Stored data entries
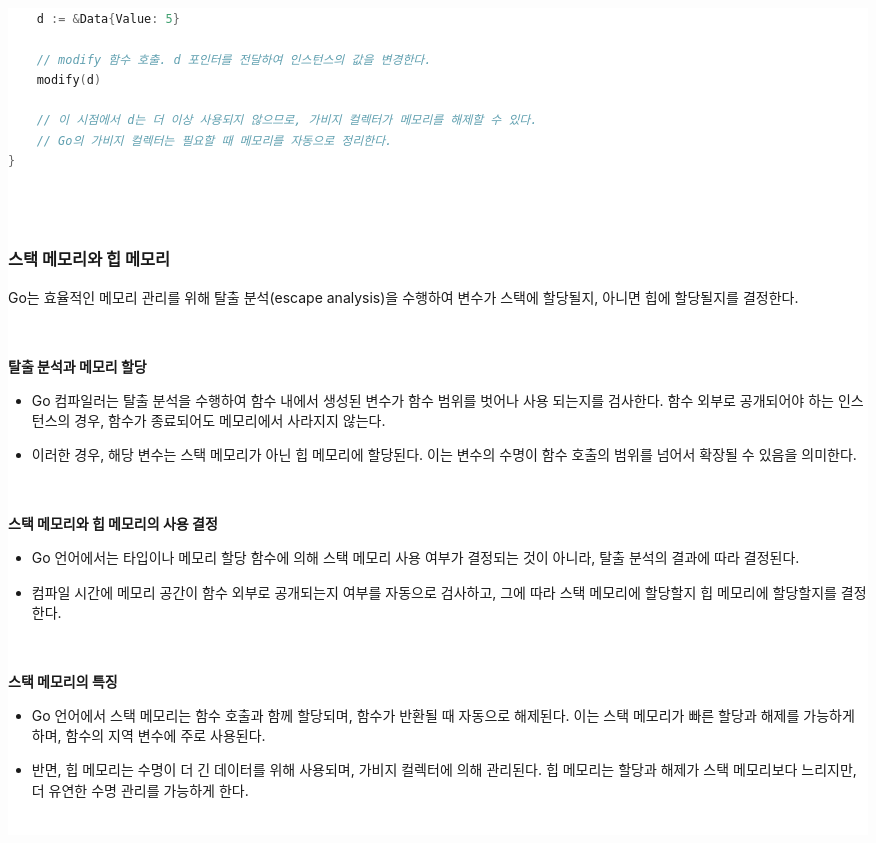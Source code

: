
 ```go
	d := &Data{Value: 5}

	// modify 함수 호출. d 포인터를 전달하여 인스턴스의 값을 변경한다.
	modify(d)

	// 이 시점에서 d는 더 이상 사용되지 않으므로, 가비지 컬렉터가 메모리를 해제할 수 있다.
	// Go의 가비지 컬렉터는 필요할 때 메모리를 자동으로 정리한다.
}
```

<br><br>

### **스택 메모리와 힙 메모리**

Go는 효율적인 메모리 관리를 위해 탈출 분석(escape analysis)을 수행하여 변수가 스택에 할당될지, 아니면 힙에 할당될지를 결정한다.

<br>

**탈출 분석과 메모리 할당**

- Go 컴파일러는 탈출 분석을 수행하여 함수 내에서 생성된 변수가 함수 범위를 벗어나 사용 되는지를 검사한다. 함수 외부로 공개되어야 하는 인스턴스의 경우, 함수가 종료되어도 메모리에서 사라지지 않는다.


- 이러한 경우, 해당 변수는 스택 메모리가 아닌 힙 메모리에 할당된다. 이는 변수의 수명이 함수 호출의 범위를 넘어서 확장될 수 있음을 의미한다.

<br>

**스택 메모리와 힙 메모리의 사용 결정**

- Go 언어에서는 타입이나 메모리 할당 함수에 의해 스택 메모리 사용 여부가 결정되는 것이 아니라, 탈출 분석의 결과에 따라 결정된다.


- 컴파일 시간에 메모리 공간이 함수 외부로 공개되는지 여부를 자동으로 검사하고, 그에 따라 스택 메모리에 할당할지 힙 메모리에 할당할지를 결정한다.

<br>

**스택 메모리의 특징**

- Go 언어에서 스택 메모리는 함수 호출과 함께 할당되며, 함수가 반환될 때 자동으로 해제된다. 이는 스택 메모리가 빠른 할당과 해제를 가능하게 하며, 함수의 지역 변수에 주로 사용된다.


- 반면, 힙 메모리는 수명이 더 긴 데이터를 위해 사용되며, 가비지 컬렉터에 의해 관리된다. 힙 메모리는 할당과 해제가 스택 메모리보다 느리지만, 더 유연한 수명 관리를 가능하게 한다.

<br>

*EXERCISE REQUIREMENTS*
Your reply should be only the count of lines in the entries above that contain the word "자동으로".

*TASK RESPONSE*
3